**** Provided material
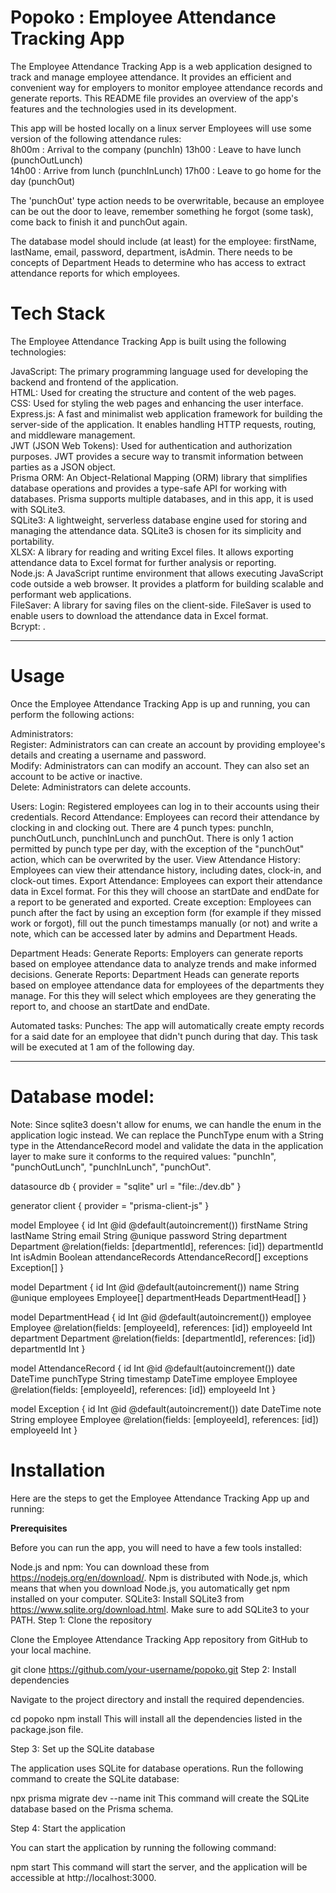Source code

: 
# **Popoko : Employee Attendance Tracking App**

The Employee Attendance Tracking App is a web application designed to track and manage employee attendance. It provides an efficient and convenient way for employers to monitor employee attendance records and generate reports. This README file provides an overview of the app's features and the technologies used in its development.  

This app will be hosted locally on a linux server
Employees will use some version of the following attendance rules:  
    8h00m : Arrival to the company (punchIn)
    13h00 : Leave to have lunch (punchOutLunch)  
    14h00 : Arrive from lunch (punchInLunch)
    17h00 : Leave to go home for the day (punchOut)
  
The 'punchOut' type action needs to be overwritable, because an employee can be out the door to leave, remember something he forgot (some task), come back to finish it and punchOut again.  

The database model should include (at least) for the employee: firstName, lastName, email, password, department, isAdmin. 
There needs to be concepts of Department Heads to determine who has access to extract attendance reports for which employees. 

  
# Tech Stack
  
The Employee Attendance Tracking App is built using the following technologies:  
  
JavaScript: The primary programming language used for developing the backend and frontend of the application.  
HTML: Used for creating the structure and content of the web pages.  
CSS: Used for styling the web pages and enhancing the user interface.  
Express.js: A fast and minimalist web application framework for building the server-side of the application. It enables handling HTTP requests, routing, and middleware management.  
JWT (JSON Web Tokens): Used for authentication and authorization purposes. JWT provides a secure way to transmit information between parties as a JSON object.  
Prisma ORM: An Object-Relational Mapping (ORM) library that simplifies database operations and provides a type-safe API for working with databases. Prisma supports multiple databases, and in this app, it is used with SQLite3.  
SQLite3: A lightweight, serverless database engine used for storing and managing the attendance data. SQLite3 is chosen for its simplicity and portability.  
XLSX: A library for reading and writing Excel files. It allows exporting attendance data to Excel format for further analysis or reporting.  
Node.js: A JavaScript runtime environment that allows executing JavaScript code outside a web browser. It provides a platform for building scalable and performant web applications.  
FileSaver: A library for saving files on the client-side. FileSaver is used to enable users to download the attendance data in Excel format.  
Bcrypt: .  
  
---  
  
# Usage 
  
Once the Employee Attendance Tracking App is up and running, you can perform the following actions:  
  
Administrators:  
Register: Administrators can can create an account by providing employee's details and creating a username and password.  
Modify: Administrators can can modify an account. They can also set an account to be active or inactive.  
Delete: Administrators can delete accounts.

Users:
Login: Registered employees can log in to their accounts using their credentials.
Record Attendance: Employees can record their attendance by clocking in and clocking out. There are 4 punch types: punchIn, punchOutLunch, punchInLunch and punchOut. There is only 1 action permitted by punch type per day, with the exception of the "punchOut" action, which can be overwrited by the user.
View Attendance History: Employees can view their attendance history, including dates, clock-in, and clock-out times.
Export Attendance: Employees can export their attendance data in Excel format. For this they will choose an startDate and endDate for a report to be generated and exported.
Create exception: Employees can punch after the fact by using an exception form (for example if they missed work or forgot), fill out the punch timestamps manually (or not) and write a note, which can be accessed later by admins and Department Heads.

Department Heads:
Generate Reports: Employers can generate reports based on employee attendance data to analyze trends and make informed decisions.
Generate Reports: Department Heads can generate reports based on employee attendance data for employees of the departments they manage. For this they will select which employees are they generating the report to, and choose an startDate and endDate.

Automated tasks:
Punches: The app will automatically create empty records for a said date for an employee that didn't punch during that day. This task will be executed at 1 am of the following day.

---


# Database model:

Note: Since sqlite3 doesn't allow for enums, we can handle the enum in the application logic instead. We can replace the PunchType enum with a String type in the AttendanceRecord model and validate the data in the application layer to make sure it conforms to the required values: "punchIn", "punchOutLunch", "punchInLunch", "punchOut".

datasource db {
  provider = "sqlite"
  url      = "file:./dev.db"
}

generator client {
  provider = "prisma-client-js"
}

model Employee {
  id            Int      @id @default(autoincrement())
  firstName     String
  lastName      String
  email         String   @unique
  password      String
  department    Department @relation(fields: [departmentId], references: [id])
  departmentId  Int
  isAdmin       Boolean
  attendanceRecords AttendanceRecord[]
  exceptions    Exception[]
}

model Department {
  id            Int        @id @default(autoincrement())
  name          String     @unique
  employees     Employee[]
  departmentHeads DepartmentHead[]
}

model DepartmentHead {
  id            Int       @id @default(autoincrement())
  employee      Employee  @relation(fields: [employeeId], references: [id])
  employeeId    Int
  department    Department @relation(fields: [departmentId], references: [id])
  departmentId  Int
}

model AttendanceRecord {
  id            Int       @id @default(autoincrement())
  date          DateTime
  punchType     String
  timestamp     DateTime
  employee      Employee  @relation(fields: [employeeId], references: [id])
  employeeId    Int
}

model Exception {
  id            Int       @id @default(autoincrement())
  date          DateTime
  note          String
  employee      Employee  @relation(fields: [employeeId], references: [id])
  employeeId    Int
}


# Installation

Here are the steps to get the Employee Attendance Tracking App up and running:

**Prerequisites**

Before you can run the app, you will need to have a few tools installed:

Node.js and npm: You can download these from https://nodejs.org/en/download/. Npm is distributed with Node.js, which means that when you download Node.js, you automatically get npm installed on your computer.
SQLite3: Install SQLite3 from https://www.sqlite.org/download.html. Make sure to add SQLite3 to your PATH.
Step 1: Clone the repository

Clone the Employee Attendance Tracking App repository from GitHub to your local machine.


git clone https://github.com/your-username/popoko.git
Step 2: Install dependencies

Navigate to the project directory and install the required dependencies.

cd popoko
npm install
This will install all the dependencies listed in the package.json file.

Step 3: Set up the SQLite database

The application uses SQLite for database operations. Run the following command to create the SQLite database:

npx prisma migrate dev --name init
This command will create the SQLite database based on the Prisma schema.

Step 4: Start the application

You can start the application by running the following command:

npm start
This command will start the server, and the application will be accessible at http://localhost:3000.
********
Task to complete
Everything from the line containing "You can start" to the last line of the entries above should be quoted exactly, and only that.

Solved problem
You can start the application by running the following command:

npm start
This command will start the server, and the application will be accessible at http://localhost:3000.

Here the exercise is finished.